Clinton appeals to Nevada Latinos in emotional ad
The Clinton campaign released a heart-tugging ad Thursday morning in Nevada, featuring a 10-year-old girl who is worried her parents will be deported.
“My parents, they have a letter of deportation. I’m scared they are going to be deported,” the girl says to Clinton in the ad, filmed at a Las Vegas event last Sunday.
The former secretary of state tells the girl to come up to her. She pulls her on her lap and hugs her.
“Let me do the worrying. I’ll do all the worrying,” she says, adding that the girl is being very brave, and will need to be brave. “I’ll do everything I can to help, OK?”
Clinton and Sanders are vying for the Hispanic vote in Nevada on Saturday’s caucus, which in 2008 made up 15 percent of voters.
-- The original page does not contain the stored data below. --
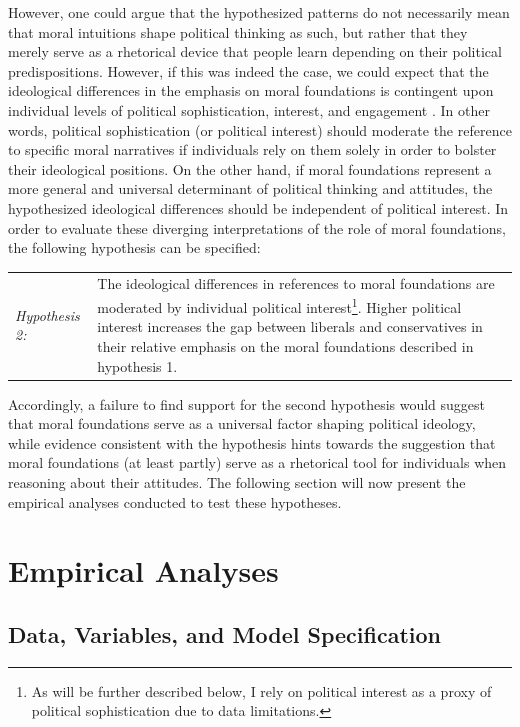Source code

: \documentclass[12pt]{article}
\begin{document}
However, one could argue that the hypothesized patterns do not necessarily mean that moral intuitions shape political thinking as such, but rather that they merely serve as a rhetorical device that people learn depending on their political predispositions. However, if this was indeed the case, we could expect that the ideological differences in the emphasis on moral foundations is contingent upon individual levels of political sophistication, interest, and engagement \citep[see also][]{goren2001core,goren2004political}. In other words, political sophistication (or political interest) should moderate the reference to specific moral narratives if individuals rely on them solely in order to bolster their ideological positions. On the other hand, if moral foundations represent a more general and universal determinant of political thinking and attitudes, the hypothesized ideological differences should be independent of political interest. In order to evaluate these diverging interpretations of the role of moral foundations, the following hypothesis can be specified:

\vspace{0.3cm}
\begin{tabular}{lp{12cm}}
\textsl{Hypothesis 2:} & The ideological differences in references to moral foundations are moderated by individual political interest\footnote{As will be further described below, I rely on political interest as a proxy of political sophistication due to data limitations.}. Higher political interest increases the gap between liberals and conservatives in their relative emphasis on the moral foundations described in hypothesis 1.
\end{tabular}
\vspace{0.5cm}

Accordingly, a failure to find support for the second hypothesis would suggest that moral foundations serve as a universal factor shaping political ideology, while evidence consistent with the hypothesis hints towards the suggestion that moral foundations (at least partly) serve as a rhetorical tool for individuals when reasoning about their attitudes. The following section will now present the empirical analyses conducted to test these hypotheses.


\section{Empirical Analyses}

\subsection{Data, Variables, and Model Specification}
\end{document}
Clinton tends to poll stronger with minorities, and Nevada is the first early state that more closely resembles the country as a whole, demographically. (Iowa and New Hampshire are overwhelmingly white.) But her support in the state has been slipping in recent weeks, leaving her in a statistical tie with Sanders in the latest poll.
SLIDESHOW – Clinton and Sanders go head-to-head in Nevada >>>
At the last Democratic debate, Sanders repeatedly hit Clinton on immigration, homing in on her position that Central American unaccompanied minors fleeing violent home countries should be deported as a way of sending a message to families not to send their children on the dangerous journey north alone. Clinton has had trouble defending that position, which she shares with the Obama administration, without sounding cold.
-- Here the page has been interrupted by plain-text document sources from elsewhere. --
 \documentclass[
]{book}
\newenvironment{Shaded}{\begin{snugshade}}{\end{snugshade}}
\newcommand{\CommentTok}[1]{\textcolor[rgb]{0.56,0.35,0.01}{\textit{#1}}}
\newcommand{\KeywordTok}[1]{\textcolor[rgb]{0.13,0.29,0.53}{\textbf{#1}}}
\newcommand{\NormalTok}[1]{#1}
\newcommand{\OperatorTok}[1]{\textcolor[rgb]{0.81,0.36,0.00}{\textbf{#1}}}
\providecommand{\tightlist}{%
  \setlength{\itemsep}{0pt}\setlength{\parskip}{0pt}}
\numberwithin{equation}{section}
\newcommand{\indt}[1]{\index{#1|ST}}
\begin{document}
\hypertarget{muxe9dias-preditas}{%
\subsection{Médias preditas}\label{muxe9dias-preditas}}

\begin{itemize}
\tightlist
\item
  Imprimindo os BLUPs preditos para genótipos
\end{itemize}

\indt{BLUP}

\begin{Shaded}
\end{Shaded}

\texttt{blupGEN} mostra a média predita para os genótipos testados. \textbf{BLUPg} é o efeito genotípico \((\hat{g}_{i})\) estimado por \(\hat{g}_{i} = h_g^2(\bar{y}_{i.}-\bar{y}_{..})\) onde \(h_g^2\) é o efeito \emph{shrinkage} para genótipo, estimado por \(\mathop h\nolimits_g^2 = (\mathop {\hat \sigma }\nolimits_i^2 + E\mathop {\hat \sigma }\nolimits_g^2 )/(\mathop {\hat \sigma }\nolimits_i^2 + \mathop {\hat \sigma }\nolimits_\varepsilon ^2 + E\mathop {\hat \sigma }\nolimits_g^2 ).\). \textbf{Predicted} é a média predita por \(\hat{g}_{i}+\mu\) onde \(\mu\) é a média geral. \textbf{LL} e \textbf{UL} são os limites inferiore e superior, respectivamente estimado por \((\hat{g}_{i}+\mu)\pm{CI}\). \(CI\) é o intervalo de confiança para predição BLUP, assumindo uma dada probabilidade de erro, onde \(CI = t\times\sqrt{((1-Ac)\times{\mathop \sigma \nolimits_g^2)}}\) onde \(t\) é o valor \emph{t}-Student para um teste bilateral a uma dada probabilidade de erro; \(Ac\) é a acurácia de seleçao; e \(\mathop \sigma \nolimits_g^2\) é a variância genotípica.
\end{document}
“These are children who are leaving countries and neighborhoods where their lives are at stake,” Sanders said at the debate. “That was the fact. I don’t think we use them to send a message. I think we welcome them into this country and do the best we can to help them get their lives together.”
Sanders refused to vote for a 2007 reform bill that would have legalized millions of immigrants because of concerns he had about its guest worker program. Clinton voted for the bill.